Here are the full details of Apple’s App Store privacy labels launching today:

    The labels are a requirement for any app listed on any App Store operated by Apple. This includes the iOS App Store as well as the app stores for iPadOS, macOS, watchOS, and tvOS.

    Apple’s own apps are required to abide by the App Store privacy labeling policy, too. All the Apple apps that are distributed in the company’s App Stores will display privacy labels in the App Store listings, and any apps that come preinstalled on Apple devices that are not available in the App Stores will feature identical privacy labels published on Apple’s website.
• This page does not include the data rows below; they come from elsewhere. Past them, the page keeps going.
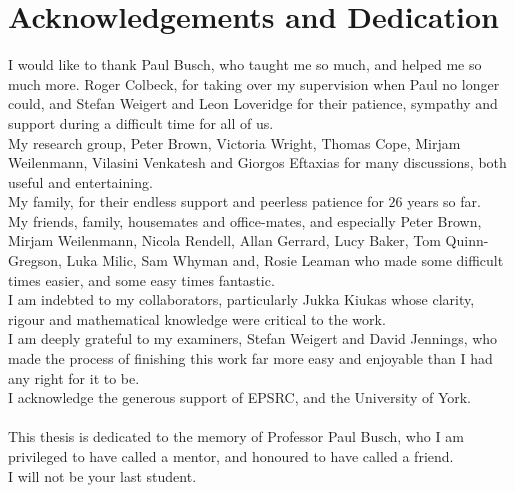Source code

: 
\chapter*{Acknowledgements and Dedication}
\setcounter{page}{11}

I would like to thank Paul Busch, who taught me so much, and helped me so much more. Roger Colbeck, for taking over my supervision when Paul no longer could, and Stefan Weigert and Leon Loveridge for their patience, sympathy and support during a difficult time for all of us.\\
My research group, Peter Brown, Victoria Wright, Thomas Cope, Mirjam Weilenmann, Vilasini Venkatesh and Giorgos Eftaxias for many discussions, both useful and entertaining.\\
My family, for their endless support and peerless patience for $26$ years so far.\\
My friends, family, housemates and office-mates, and especially Peter Brown, Mirjam Weilenmann, Nicola Rendell, Allan Gerrard, Lucy Baker, Tom Quinn-Gregson, Luka Milic, Sam Whyman and, Rosie Leaman who made some difficult times easier, and some easy times fantastic.\\
I am indebted to my collaborators, particularly Jukka Kiukas whose clarity, rigour and mathematical knowledge were critical to the work.\\
I am deeply grateful to my examiners, Stefan Weigert and David Jennings, who made the process of finishing this work far more easy and enjoyable than I had any right for it to be.\\
I acknowledge the generous support of EPSRC, and the University of York.\\ \\
This thesis is dedicated to the memory of Professor Paul Busch, who I am privileged to have called a mentor, and honoured to have called a friend. \\I will not be your last student.



\clearpage 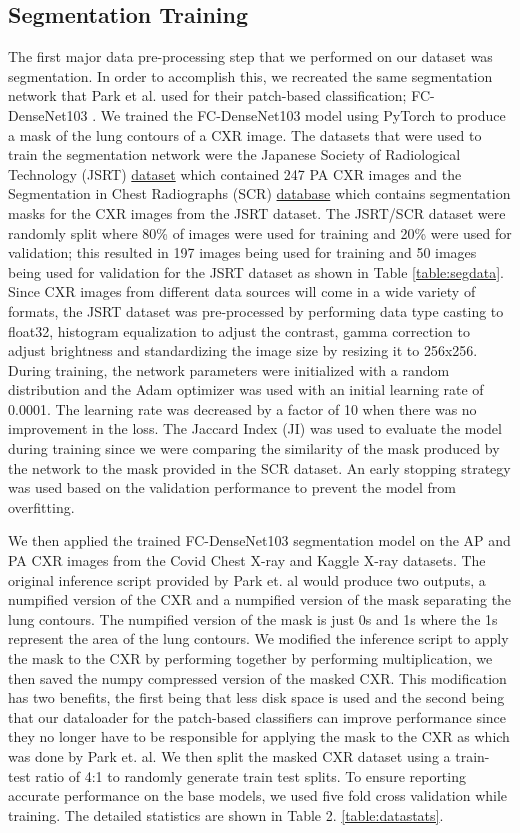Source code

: \documentclass{sigkddExp}
\begin{document}
\subsection{Segmentation Training}
The first major data pre-processing step that we performed on our dataset was
segmentation. In order to accomplish this, we recreated the same segmentation
network that Park et al. used for their patch-based classification;
FC-DenseNet103 \cite{DBLP:journals/corr/JegouDVRB16}. We trained the
FC-DenseNet103 model using PyTorch to produce a mask of the lung contours of a
CXR image. The datasets that were used to train the segmentation network were
the Japanese Society of Radiological Technology (JSRT)
\href{http://db.jsrt.or.jp/eng.php}{dataset} which contained 247 PA CXR images
and the Segmentation in Chest Radiographs (SCR)
\href{https://www.isi.uu.nl/Research/Databases/SCR/}{database} which contains
segmentation masks for the CXR images from the JSRT dataset. The JSRT/SCR
dataset were randomly split where 80\% of images were used for training and 20\%
were used for validation; this resulted in 197 images being used for training
and 50 images being used for validation for the JSRT dataset as shown in Table
\ref{table:segdata}. Since CXR images from different data sources will come in a
wide variety of formats, the JSRT dataset was pre-processed by performing data
type casting to float32, histogram equalization to adjust the contrast, gamma
correction to adjust brightness and standardizing the image size by resizing it
to 256x256. During training, the network parameters were initialized with a
random distribution and the Adam optimizer was used with an initial learning
rate of 0.0001. The learning rate was decreased by a factor of 10 when there was
no improvement in the loss. The Jaccard Index (JI) was used to evaluate the
model during training since we were comparing the similarity of the mask
produced by the network to the mask provided in the SCR dataset. An early
stopping strategy was used based on the validation performance to prevent the
model from overfitting.

We then applied the trained FC-DenseNet103 segmentation model on the AP and PA CXR images from the Covid Chest X-ray and Kaggle X-ray datasets. The original inference script provided by Park et. al would produce two outputs, a numpified version of the CXR and a numpified version of the mask separating the lung contours. The numpified version of the mask is just 0s and 1s where the 1s represent the area of the lung contours.  We modified the inference script to apply the mask to the CXR by performing together by performing multiplication, we then saved the numpy compressed version of the masked CXR. This modification has two benefits, the first being that less disk space is used and the second being that our dataloader for the patch-based classifiers can improve performance since they no longer have to be responsible for applying the mask to the CXR as which was done by Park et. al. We then split the masked CXR dataset using a train-test ratio of 4:1 to randomly generate train test splits. To ensure reporting accurate performance on the base models, we used five fold cross validation while training. The detailed statistics are shown in Table 2.
\ref{table:datastats}.
\end{document}
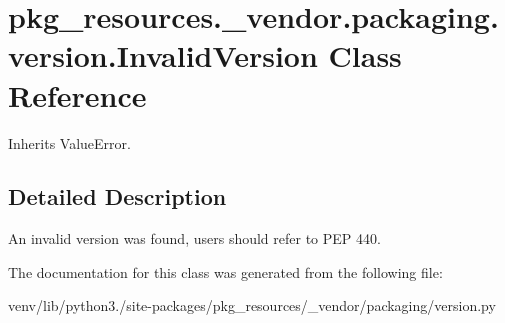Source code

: \hypertarget{classpkg__resources_1_1__vendor_1_1packaging_1_1version_1_1_invalid_version}{}\section{pkg\+\_\+resources.\+\_\+vendor.\+packaging.\+version.\+Invalid\+Version Class Reference}
\label{classpkg__resources_1_1__vendor_1_1packaging_1_1version_1_1_invalid_version}


Inherits Value\+Error.



\subsection{Detailed Description}
\begin{DoxyVerb}An invalid version was found, users should refer to PEP 440.
\end{DoxyVerb}
 

The documentation for this class was generated from the following file\+:\begin{DoxyCompactItemize}
\item 
venv/lib/python3./site-\/packages/pkg\+\_\+resources/\+\_\+vendor/packaging/version.\+py\end{DoxyCompactItemize}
    App labels are generated from data app developers self-report. Developers can update their app’s privacy labels at any time without needing to submit a new build of their app to the App Stores. This means that if a developer’s back-end privacy policy changes, they can (and are required to) quickly and easily update their app’s privacy label in the App Store.

    App Store privacy labels are divided into three categories: “data used to track you,” “data linked to you,” and “data not linked to you.”

    “Data used to track you” refers to the linking of user or device data from an app with device or user data acquired from other apps, websites, or advertising profiles. Also included in this category is whether an app shares device or user data with data brokers.

    “Data linked to you” refers to data that is tied to your specific identity, like your name, age, gender, etc. An app would have this data if you supplied it as part of your user account info when creating a profile with an app. Apps will also have this type of data if the app collects specific information about you. For example, an app like Facebook would have “data linked to you” such as your birthday or previous work history–anything you told Facebook about yourself, in other words. Another example of such data: any apps that track your weight or other health metrics you provide it.

    “Data not linked to you” includes things like diagnostic data an app collects.

    The privacy labels are for transparency purposes only. They do not nullify existing privacy controls built into Apple’s operating systems already. For example, an app’s privacy labels may reveal the app uses your location data, but the user still has the power to limit that app’s ability to access their location data by using the built-in location privacy controls in iOS.

I spoke with Craig Federighi, Apple’s senior vice president of software engineering, in advance of the rollout. He told me that the labels are “the start of something really ambitious.” Federighi said that Apple transparency efforts are critical in a world where more of our personal data is collected than ever before, and the new labeling is something Apple will iterate on and perfect as time goes on. The ultimate raison d’être for the privacy labels is to help users be better informed about how their data is being used—and Apple thinks the new labels are going to be something users really come to appreciate when deciding which apps to download.

But unlike most of Apple’s innovations, Federighi says he hopes Apple’s competitors and other in the industry will blatantly copy this one. “The work we’re doing here we view in the context of providing leadership to the industry, raising users’ expectations of what they should expect and demand in privacy, ” Federighi told me when I asked if he’d like to see the Google Play store roll out similar labeling. “And we absolutely expect that others in the industry will respond to the heightened expectations and demands of customers and improve privacy—and we think that’s great.

“This is one category where if they want to copy some of our best ideas toward improving user privacy—we embrace that,” he added.

 

Apple’s new privacy labels for app roll out across all its stores today.